Schönheitsreparatur. Die Fristen sind nicht zwingend, sie gelten
nicht, wenn und soweit aufgrund des Zustandes der jew. Räume die
Durchführung von Schönheitsr. nicht erforderlich ist.“
keine Nachweise der Fristeinhaltung gefordert
im Vertrag nichts gefunden bezgl. Quotenklausel
Schönheitsr. wurden bis jetzt vom Mieter keine durchgeführt, war
nicht notwendig
keine kaputten Tapeten, keine farbigen Wände
Zusatzvereinbarungen (handschriftlich unter „weitere Vereinbarungen“:
„Bei Auszug wird die Wohnung wieder frisch und weiss gestrichen
übergeben.“
Was meinen die Experten zu diesem Thema?
Vielen Dank für alle Meinungen.
Hallo,
also zuerst: INAL, aber warum sollte denn die Klausel ungültig sein? Klarer geht es doch kaum.
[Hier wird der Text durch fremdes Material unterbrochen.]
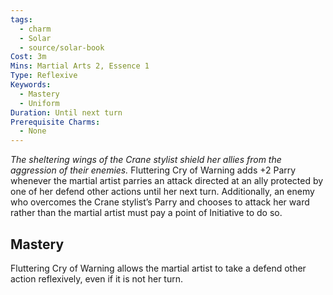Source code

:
 ```yaml
---
tags:
  - charm
  - Solar
  - source/solar-book
Cost: 3m
Mins: Martial Arts 2, Essence 1
Type: Reflexive
Keywords:
  - Mastery
  - Uniform
Duration: Until next turn
Prerequisite Charms:
  - None
---
```

*The sheltering wings of the Crane stylist shield her allies from the aggression of their enemies.* 
Fluttering Cry of Warning adds +2 Parry whenever the martial artist parries an attack directed at an ally protected by one of her defend other actions until her next turn. Additionally, an enemy who overcomes the Crane stylist’s Parry and chooses to attack her ward rather than the martial artist must pay a point of Initiative to do so. 
## Mastery
Fluttering Cry of Warning allows the martial artist to take a defend other action reflexively, even if it is not her turn.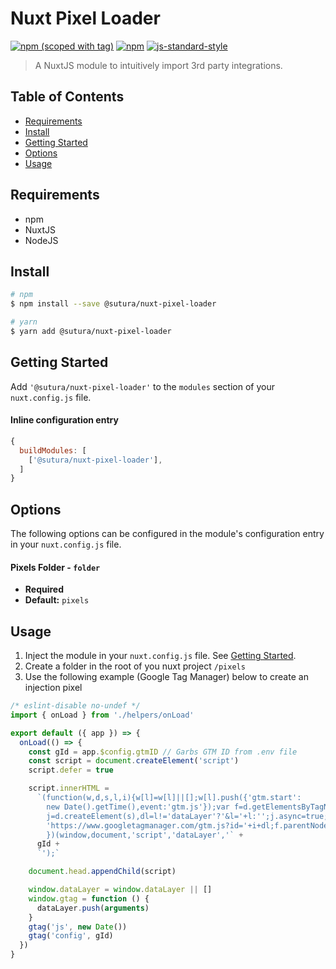 # Nuxt Pixel Loader

[![npm (scoped with tag)](https://img.shields.io/npm/v/@sutura/nuxt-pixel-loader/latest.svg?style=flat-square)](https://npmjs.com/package/@sutura/nuxt-pixel-loader)
[![npm](https://img.shields.io/npm/dt/@sutura/nuxt-pixel-loader.svg?style=flat-square)](https://npmjs.com/package/@sutura/nuxt-pixel-loader)
[![js-standard-style](https://img.shields.io/badge/code_style-standard-brightgreen.svg?style=flat-square)](http://standardjs.com)

> A NuxtJS module to intuitively import 3rd party integrations.

## Table of Contents ##

* [Requirements](#requirements)
* [Install](#install)
* [Getting Started](#getting-started)
* [Options](#options)
* [Usage](#usage)

## Requirements

* npm
* NuxtJS
* NodeJS

## Install

```bash
# npm
$ npm install --save @sutura/nuxt-pixel-loader

# yarn
$ yarn add @sutura/nuxt-pixel-loader
```



## Getting Started

Add `'@sutura/nuxt-pixel-loader'` to the `modules` section of your `nuxt.config.js` file.

#### Inline configuration entry

```javascript
{
  buildModules: [
    ['@sutura/nuxt-pixel-loader'],
  ]
}
```

## Options

The following options can be configured in the module's configuration entry in your `nuxt.config.js` file.

#### Pixels Folder - `folder`

- **Required**
- **Default:** `pixels`

## Usage

1. Inject the module in your `nuxt.config.js` file. See [Getting Started](#getting-started).
2. Create a folder in the root of you nuxt project `/pixels`
3. Use the following example (Google Tag Manager) below to create an injection pixel

```js
/* eslint-disable no-undef */
import { onLoad } from './helpers/onLoad'

export default ({ app }) => {
  onLoad(() => {
    const gId = app.$config.gtmID // Garbs GTM ID from .env file
    const script = document.createElement('script')
    script.defer = true

    script.innerHTML =
      `(function(w,d,s,l,i){w[l]=w[l]||[];w[l].push({'gtm.start':
        new Date().getTime(),event:'gtm.js'});var f=d.getElementsByTagName(s)[0],
        j=d.createElement(s),dl=l!='dataLayer'?'&l='+l:'';j.async=true;j.src=
        'https://www.googletagmanager.com/gtm.js?id='+i+dl;f.parentNode.insertBefore(j,f);
        })(window,document,'script','dataLayer','` +
      gId +
      `');`

    document.head.appendChild(script)

    window.dataLayer = window.dataLayer || []
    window.gtag = function () {
      dataLayer.push(arguments)
    }
    gtag('js', new Date())
    gtag('config', gId)
  })
}
```
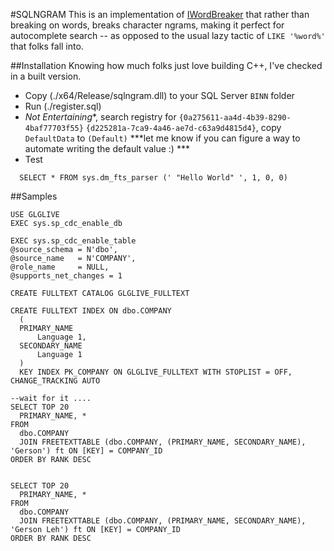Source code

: #SQLNGRAM
This is an implementation of [IWordBreaker](https://msdn.microsoft.com/en-us/library/ms691079(v=vs.85).aspx)
that rather than breaking on words, breaks character ngrams, making it perfect for autocomplete search -- 
as opposed to the usual lazy tactic of `LIKE '%word%'` that folks fall into.

##Installation
Knowing how much folks just love building C++, I've checked in a built version. 

* Copy (./x64/Release/sqlngram.dll) to your SQL Server `BINN` folder 
* Run (./register.sql)
* *Not Entertaining**, search registry for `{0a275611-aa4d-4b39-8290-4baf77703f55}` `{d225281a-7ca9-4a46-ae7d-c63a9d4815d4}`, copy `DefaultData` to `(Default)`
  ***let me know if you can figure a way to automate writing the default value :) ***
* Test
```
  SELECT * FROM sys.dm_fts_parser (' "Hello World" ', 1, 0, 0)
```


##Samples
```
USE GLGLIVE
EXEC sys.sp_cdc_enable_db  

EXEC sys.sp_cdc_enable_table  
@source_schema = N'dbo',  
@source_name   = N'COMPANY',  
@role_name     = NULL,  
@supports_net_changes = 1 

CREATE FULLTEXT CATALOG GLGLIVE_FULLTEXT

CREATE FULLTEXT INDEX ON dbo.COMPANY
  (   
  PRIMARY_NAME  
      Language 1,   
  SECONDARY_NAME  
      Language 1   
  )  
  KEY INDEX PK_COMPANY ON GLGLIVE_FULLTEXT WITH STOPLIST = OFF, CHANGE_TRACKING AUTO  

--wait for it ....
SELECT TOP 20
  PRIMARY_NAME, *
FROM
  dbo.COMPANY 
  JOIN FREETEXTTABLE (dbo.COMPANY, (PRIMARY_NAME, SECONDARY_NAME), 'Gerson') ft ON [KEY] = COMPANY_ID
ORDER BY RANK DESC


SELECT TOP 20
  PRIMARY_NAME, *
FROM
  dbo.COMPANY 
  JOIN FREETEXTTABLE (dbo.COMPANY, (PRIMARY_NAME, SECONDARY_NAME), 'Gerson Leh') ft ON [KEY] = COMPANY_ID
ORDER BY RANK DESC
   
```

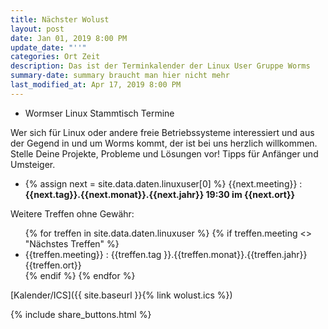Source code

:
 ```yaml
---
title: Nächster Wolust
layout: post
date: Jan 01, 2019 8:00 PM
update_date: "''"
categories: Ort Zeit
description: Das ist der Terminkalender der Linux User Gruppe Worms
summary-date: summary braucht man hier nicht mehr
last_modified_at: Apr 17, 2019 8:00 PM
---
```


<ul>
<li>Wormser Linux Stammtisch Termine</li>
</ul>
Wer sich für Linux oder andere freie Betriebssysteme interessiert und aus der Gegend in und um Worms kommt, der ist bei uns herzlich willkommen. Stelle Deine Projekte, Probleme und Lösungen vor! Tipps für Anfänger und Umsteiger.
<ul>
<li>
{% assign next = site.data.daten.linuxuser[0] %}
{{next.meeting}} :
<strong> {{next.tag}}.{{next.monat}}.{{next.jahr}} 19:30 im {{next.ort}} </strong>

</li>
</ul>
Weitere Treffen ohne Gewähr:
<ul>
{% for treffen  in site.data.daten.linuxuser %}
   {% if treffen.meeting <> "Nächstes Treffen" %}
 <li>
 {{treffen.meeting}} :
     {{treffen.tag }}.{{treffen.monat}}.{{treffen.jahr}} {{treffen.ort}}
 </li>  
  {% endif %}
{% endfor %}
</ul>

[Kalender/ICS]({{ site.baseurl }}{% link wolust.ics %})


{% include share_buttons.html %}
Ich persönlich halte es allerdings für genau umgekehrt schlauer (der der einzieht weißelt, weil was hat der Ausziehende für ein großes Interesse, das alles super sorgfältig zu machen?).
Gruß
Andreas
Zusatzvereinbarungen (handschriftlich unter „weitere
Vereinbarungen“:
„Bei Auszug wird die Wohnung wieder frisch und weiss
gestrichen
übergeben.“
re Hallo,
ja das habe ich auch gelesen. Für mich sind das nur zwei Paar Stiefel. Unter Schönheitsreparaturen verstehe ich Dinge während der normalen Mietzeit. Die Mietbeendigung ist ja was besonderes. Wie gesagt, bin kein Anwalt…
Andreas
Hallöchen,
weil die allgemeine Schönheitsreparaturenklausel wie oben
angegeben vom BGH gekippt wurde.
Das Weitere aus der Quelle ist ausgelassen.